What's on: Classic(al) rock at Festival of Flanders
While the classical and new music Festival of Flanders can be found somewhere across the region any time, this month there are a whopping three from which to choose
Festival of Flanders: The trilogy
They all get creative with the genre, such as the Ghent festival’s Parklife, a family-friendly musical tour through a forest, and Leuven’s Preludes for Piano, wherein pianist Abdel Rahman El Bacha – a previous winner of the Queen Elisabeth Competition – takes the audience through 24 preludes each of Bach, Chopin and Rachmaninoff, for a total of 72 pieces of music spanning 200 years. A sub-festival of 20/21 is Transit, new music premieres.
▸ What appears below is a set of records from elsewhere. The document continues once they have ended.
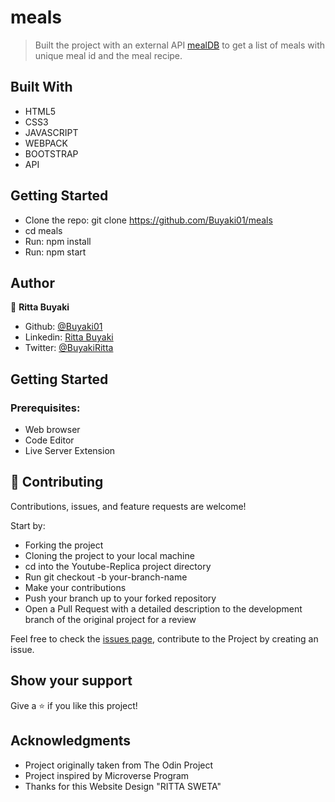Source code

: # meals

> Built the project with an external API [mealDB](https://www.themealdb.com/api.php) to get a list of meals with unique meal id and the meal recipe. 
 
## Built With

- HTML5
- CSS3
- JAVASCRIPT
- WEBPACK
- BOOTSTRAP
- API

## Getting Started
- Clone the repo: git clone https://github.com/Buyaki01/meals
- cd meals
- Run: npm install
- Run: npm start

## Author
👤 **Ritta Buyaki**
- Github: [@Buyaki01](https://github.com/Buyaki01)
- Linkedin: [Ritta Buyaki](https://www.linkedin.com/in/ritta-sweta/)
- Twitter: [ @BuyakiRitta](https://twitter.com/BuyakiRitta)

## Getting Started

### Prerequisites:

- Web browser
- Code Editor
- Live Server Extension

## 🤝 Contributing

Contributions, issues, and feature requests are welcome!

Start by:

- Forking the project
- Cloning the project to your local machine
- cd into the Youtube-Replica project directory
- Run git checkout -b your-branch-name
- Make your contributions
- Push your branch up to your forked repository
- Open a Pull Request with a detailed description to the development branch of the original project for a review

Feel free to check the [issues page](https://github.com/Buyaki01/meals/issues), contribute to the Project by creating an issue.

## Show your support

Give a ⭐️ if you like this project!

## Acknowledgments
- Project originally taken from The Odin Project
- Project inspired by Microverse Program
- Thanks for this Website Design "RITTA SWETA"
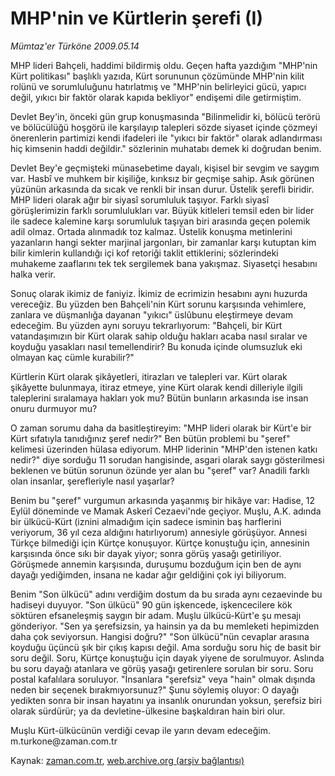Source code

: # MHP'nin ve Kürtlerin şerefi (I)

*Mümtaz'er Türköne 2009.05.14*

<tr><td class="metin" colspan="2" style="padding-top: 20px; padding-left: 5px; padding-right: 10px;">MHP lideri Bahçeli, haddimi bildirmiş oldu. Geçen hafta yazdığım "MHP'nin Kürt politikası" başlıklı yazıda, Kürt sorununun çözümünde MHP'nin kilit rolünü ve sorumluluğunu hatırlatmış ve "MHP'nin belirleyici gücü, yapıcı değil, yıkıcı bir faktör olarak kapıda bekliyor" endişemi dile getirmiştim.</td></tr><tr><td class="metin" colspan="2" style="padding-top: 20px; padding-left: 5px; padding-right: 10px;"><p> Devlet Bey'in, önceki gün grup konuşmasında "Bilinmelidir ki, bölücü terörü ve bölücülüğü hoşgörü ile karşılayıp talepleri sözde siyaset içinde çözmeyi önerenlerin partimizi kendi ifadeleri ile "yıkıcı bir faktör" olarak adlandırması hiç kimsenin haddi değildir." sözlerinin muhatabı demek ki doğrudan benim. 
<p> Devlet Bey'e geçmişteki münasebetime dayalı, kişisel bir sevgim ve saygım var. Hasbî ve muhkem bir kişiliğe, kırıksız bir geçmişe sahip. Asık görünen yüzünün arkasında da sıcak ve renkli bir insan durur. Üstelik şerefli biridir. MHP lideri olarak ağır bir siyasî sorumluluk taşıyor. Farklı siyasî görüşlerimizin farklı sorumlulukları var. Büyük kitleleri temsil eden bir lider ile sadece kalemine karşı sorumluluk taşıyan biri arasında geçen polemik adil olmaz. Ortada alınmadık toz kalmaz. Üstelik konuşma metinlerini yazanların hangi sekter marjinal jargonları, bir zamanlar karşı kutuptan kim bilir kimlerin kullandığı içi kof retoriği taklit ettiklerini; sözlerindeki muhakeme zaaflarını tek tek sergilemek bana yakışmaz. Siyasetçi hesabını halka verir. 
<p> Sonuç olarak ikimiz de faniyiz. İkimiz de ecrimizin hesabını aynı huzurda vereceğiz. Bu yüzden ben Bahçeli'nin Kürt sorunu karşısında vehimlere, zanlara ve düşmanlığa dayanan "yıkıcı" üslûbunu eleştirmeye devam edeceğim. Bu yüzden aynı soruyu tekrarlıyorum: "Bahçeli, bir Kürt vatandaşımızın bir Kürt olarak sahip olduğu hakları acaba nasıl sıralar ve koyduğu yasakları nasıl temellendirir? Bu konuda içinde olumsuzluk eki olmayan kaç cümle kurabilir?" 
<p> Kürtlerin Kürt olarak şikâyetleri, itirazları ve talepleri var. Kürt olarak şikâyette bulunmaya, itiraz etmeye, yine Kürt olarak kendi dilleriyle ilgili taleplerini sıralamaya hakları yok mu? Bütün bunların arkasında ise insan onuru durmuyor mu? 
<p> O zaman sorumu daha da basitleştireyim: "MHP lideri olarak bir Kürt'e bir Kürt sıfatıyla tanıdığınız şeref nedir?" Ben bütün problemi bu "şeref" kelimesi üzerinden hülasa ediyorum. MHP liderinin "MHP'den istenen katkı nedir?" diye sorduğu 11 sorudan hangisinde, asgari olarak saygı gösterilmesi beklenen ve bütün sorunun özünde yer alan bu "şeref" var? Anadili farklı olan insanlar, şerefleriyle nasıl yaşarlar? 
<p> Benim bu "şeref" vurgumun arkasında yaşanmış bir hikâye var: Hadise, 12 Eylül döneminde ve Mamak Askerî Cezaevi'nde geçiyor. Muşlu, A.K. adında bir ülkücü-Kürt (iznini almadığım için sadece isminin baş harflerini veriyorum, 36 yıl ceza aldığını hatırlıyorum) annesiyle görüşüyor. Annesi Türkçe bilmediği için Kürtçe konuşuyor. Kürtçe konuştuğu için, annesinin karşısında önce sıkı bir dayak yiyor; sonra görüş yasağı getiriliyor. Görüşmede annemin karşısında, duruşumu bozduğum için ben de aynı dayağı yediğimden, insana ne kadar ağır geldiğini çok iyi biliyorum. 
<p> Benim "Son ülkücü" adını verdiğim dostum da bu sırada aynı cezaevinde bu hadiseyi duyuyor. "Son ülkücü" 90 gün işkencede, işkencecilere kök söktüren efsaneleşmiş saygın bir adam. Muşlu ülkücü-Kürt'e şu mesajı gönderiyor. "Sen ya şerefsizsin, ya hainsin ya da bu memleketi hepimizden daha çok seviyorsun. Hangisi doğru?" "Son ülkücü"nün cevaplar arasına koyduğu üçüncü şık bir çıkış kapısı değil. Ama sorduğu soru hiç de basit bir soru değil. Soru, Kürtçe konuştuğu için dayak yiyene de sorulmuyor. Aslında bu soru dayağı atanlara ve görüş yasağı getirenlere sorulan bir soru. Soru postal kafalılara soruluyor. "İnsanlara "şerefsiz" veya "hain" olmak dışında neden bir seçenek bırakmıyorsunuz?" Şunu söylemiş oluyor: O dayağı yedikten sonra bir insan hayatını ya insanlık onurundan yoksun, şerefsiz biri olarak sürdürür; ya da devletine-ülkesine başkaldıran hain biri olur. 
<p> Muşlu Kürt-ülkücünün verdiği cevap ile yarın devam edeceğim. m.turkone@zaman.com.tr<br/></p></p></p></p></p></p></p></p></td></tr>

Kaynak: [zaman.com.tr](http://zaman.com.tr/yazar.do?yazino=847782), [web.archive.org (arşiv bağlantısı)](http://web.archive.org/web/20090519050456/http://www.zaman.com.tr:80/yazar.do?yazino=847782)
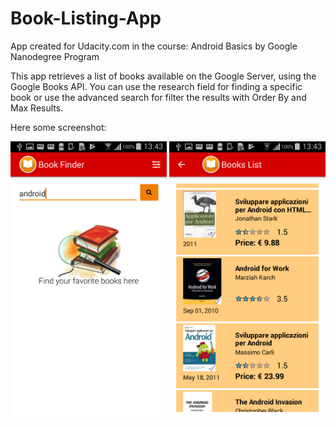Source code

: # Book-Listing-App
App created for Udacity.com in the course: Android Basics by Google Nanodegree Program


This app retrieves a list of books available on the Google Server, using the Google Books API.
You can use the research field for finding a specific book or use the advanced search for filter the results with Order By and Max Results.

Here some screenshot:
<p align="center">
  <img src="Screenshot_2017-07-14-13-43-03.png" width="250"/>
  <img src="Screenshot_2017-07-14-13-43-46.png" width="250"/>
</p>

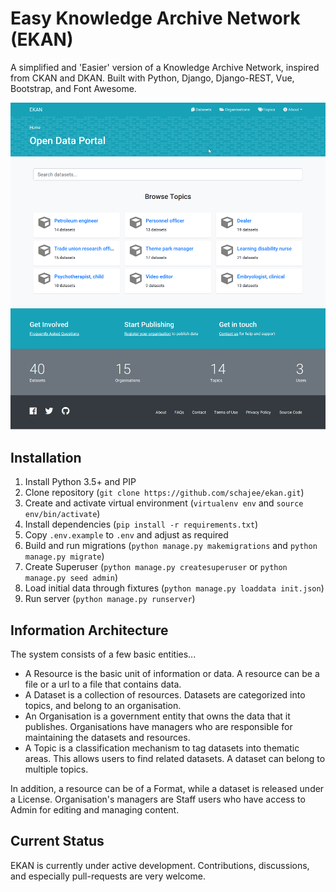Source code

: # Easy Knowledge Archive Network (EKAN)
A simplified and 'Easier' version of a Knowledge Archive Network, inspired from CKAN and DKAN. Built with Python, Django, Django-REST, Vue, Bootstrap, and Font Awesome. 

![alt text](https://github.com/schajee/ekan/blob/master/web/static/images/screenshot.png "Logo Title Text 1")

## Installation
1. Install Python 3.5+ and PIP
2. Clone repository (`git clone https://github.com/schajee/ekan.git`)
3. Create and activate virtual environment (`virtualenv env` and `source env/bin/activate`)
4. Install dependencies (`pip install -r requirements.txt`)
5. Copy `.env.example` to `.env` and adjust as required
6. Build and run migrations (`python manage.py makemigrations` and `python manage.py migrate`)
7. Create Superuser (`python manage.py createsuperuser` or `python manage.py seed admin`)
8. Load initial data through fixtures (`python manage.py loaddata init.json`)
9. Run server (`python manage.py runserver`)

## Information Architecture
The system consists of a few basic entities...
* A Resource is the basic unit of information or data. A resource can be a file or a url to a file that contains data. 
* A Dataset is a collection of resources. Datasets are categorized into topics, and belong to an organisation. 
* An Organisation is a government entity that owns the data that it publishes. Organisations have managers who are responsible for maintaining the datasets and resources. 
* A Topic is a classification mechanism to tag datasets into thematic areas. This allows users to find related datasets. A dataset can belong to multiple topics. 

In addition, a resource can be of a Format, while a dataset is released under a License. Organisation's managers are Staff users who have access to Admin for editing and managing content.

## Current Status
EKAN is currently under active development. Contributions, discussions, and especially pull-requests are very welcome.
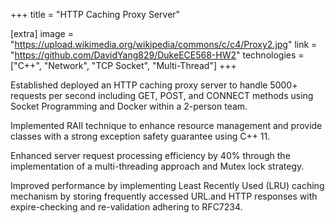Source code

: +++
title = "HTTP Caching Proxy Server"

[extra]
image = "https://upload.wikimedia.org/wikipedia/commons/c/c4/Proxy2.jpg"
link = "https://github.com/DavidYang829/DukeECE568-HW2"
technologies = ["C++", "Network", "TCP Socket", "Multi-Thread"]
+++

Established deployed an HTTP caching proxy server to handle 5000+ requests per second including GET, POST, and CONNECT methods using Socket Programming and Docker within a 2-person team.

Implemented RAII technique to enhance resource management and provide classes with a strong exception safety
guarantee using C++ 11.

Enhanced server request processing efficiency by 40% through the implementation of a multi-threading approach
and Mutex lock strategy.

Improved performance by implementing Least Recently Used (LRU) caching mechanism by storing frequently
accessed URL.and HTTP responses with expire-checking and re-validation adhering to RFC7234.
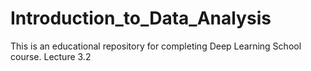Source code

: # Introduction_to_Data_Analysis
This is an educational repository for completing Deep Learning School course. Lecture 3.2
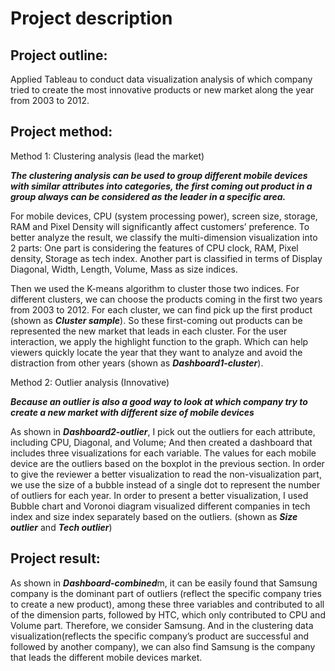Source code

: # Project description
## Project outline:

Applied Tableau to conduct data visualization analysis of which company tried to create the most innovative products or new market along the year from 2003 to 2012.

## Project method: 

Method 1: Clustering analysis (lead the market)

***The clustering analysis can be used to group different mobile devices with similar attributes into categories, the first coming out product in a group always can be considered as the leader in a specific area.***

For mobile devices, CPU (system processing power), screen size, storage, RAM and Pixel Density will significantly affect customers’ preference. To better analyze the result, we classify the multi-dimension visualization into 2 parts: One part is considering the features of CPU clock, RAM, Pixel density, Storage as tech index. Another part is classified in terms of Display Diagonal, Width, Length, Volume, Mass as size indices.

Then we used the K-means algorithm to cluster those two indices. For different clusters, we can choose the products coming in the first two years from 2003 to 2012. For each cluster, we can find pick up the first product (shown as ***Cluster sample***). So these first-coming out products can be represented the new market that leads in each cluster. For the user interaction, we apply the highlight function to the graph. Which can help viewers quickly locate the year that they want to analyze and avoid the distraction from other years (shown as ***Dashboard1-cluster***).

Method 2: Outlier analysis (Innovative)

***Because an outlier is also a good way to look at which company try to create a new market with different size of mobile devices*** 

As shown in ***Dashboard2-outlier***, I pick out the outliers for each attribute, including CPU, Diagonal, and Volume; And then created a dashboard that includes three visualizations for each variable. The values for each mobile device are the outliers based on the boxplot in the previous section. In order to give the reviewer a better visualization to read the non-visualization part, we use the size of a bubble instead of a single dot to represent the number of outliers for each year. In order to present a better visualization, I used Bubble chart and Voronoi diagram visualized different companies in tech index and size index separately based on the outliers. (shown as ***Size outlier*** and ***Tech outlier***)

## Project result:

As shown in ***Dashboard-combined***m, it can be easily found that Samsung company is the dominant part of outliers (reflect the specific company tries to create a new product), among these three variables and contributed to all of the dimension parts, followed by HTC, which only contributed to CPU and Volume part. Therefore, we consider Samsung. And in the clustering data visualization(reflects the specific company’s product are successful and followed by another company), we can also find Samsung is the company that leads the different mobile devices market.

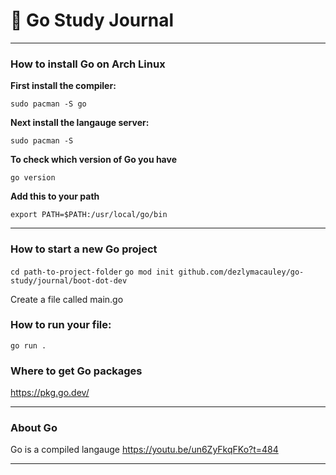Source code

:#  Go Study Journal

---

### How to install Go on Arch Linux

**First install the compiler:**

`sudo pacman -S go`

**Next install the langauge server:**

`sudo pacman -S `

**To check which version of Go you have**

`go version`


**Add this to your path**

`export PATH=$PATH:/usr/local/go/bin`

---

### How to start a new Go project

`cd path-to-project-folder`
`go mod init github.com/dezlymacauley/go-study/journal/boot-dot-dev`

Create a file called main.go

### How to run your file:
`go run .`

### Where to get Go packages

https://pkg.go.dev/


---

### About Go

Go is a compiled langauge
https://youtu.be/un6ZyFkqFKo?t=484

---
In the Kempen, you’ll find tours and readings as part of the programme, which also includes shows stoppers like Susanna (pictured above), the Norwegian vocalist who reworks rock’n’roll for classical instruments, and Poesia Divina, in which nine poets have written new psalms, which are then set to music. Ghent Festival, until 6 October, across Ghent; Festival 20/21, 24 September to 25 October, across Leuven; Musica Divina, until 6 October, across Mechelen and the Kempen region
Cindy Wright: Dead Poetry

Art is at its most exciting when you realise that what you’re seeing isn’t what you thought. So it is with Flemish artist Cindy Wright, whose paintings are so realistic they are often mistaken for photographs. Gaasbeek Castle is the perfect place for her new show (par for the course for the venue), a series of unsettling still-lifes of skulls covered in butterflies, butterflies who didn’t get off so easily and other representations of death and decay. While bringing to mind Vanitas of the 16th and 17th centuries, the work shows a more contemporary concern – as an overflowing rubbish bin reveals. Until 4 November, Gaasbeek Castle, Kasteelstraat 40, Gaasbeek (Lennik)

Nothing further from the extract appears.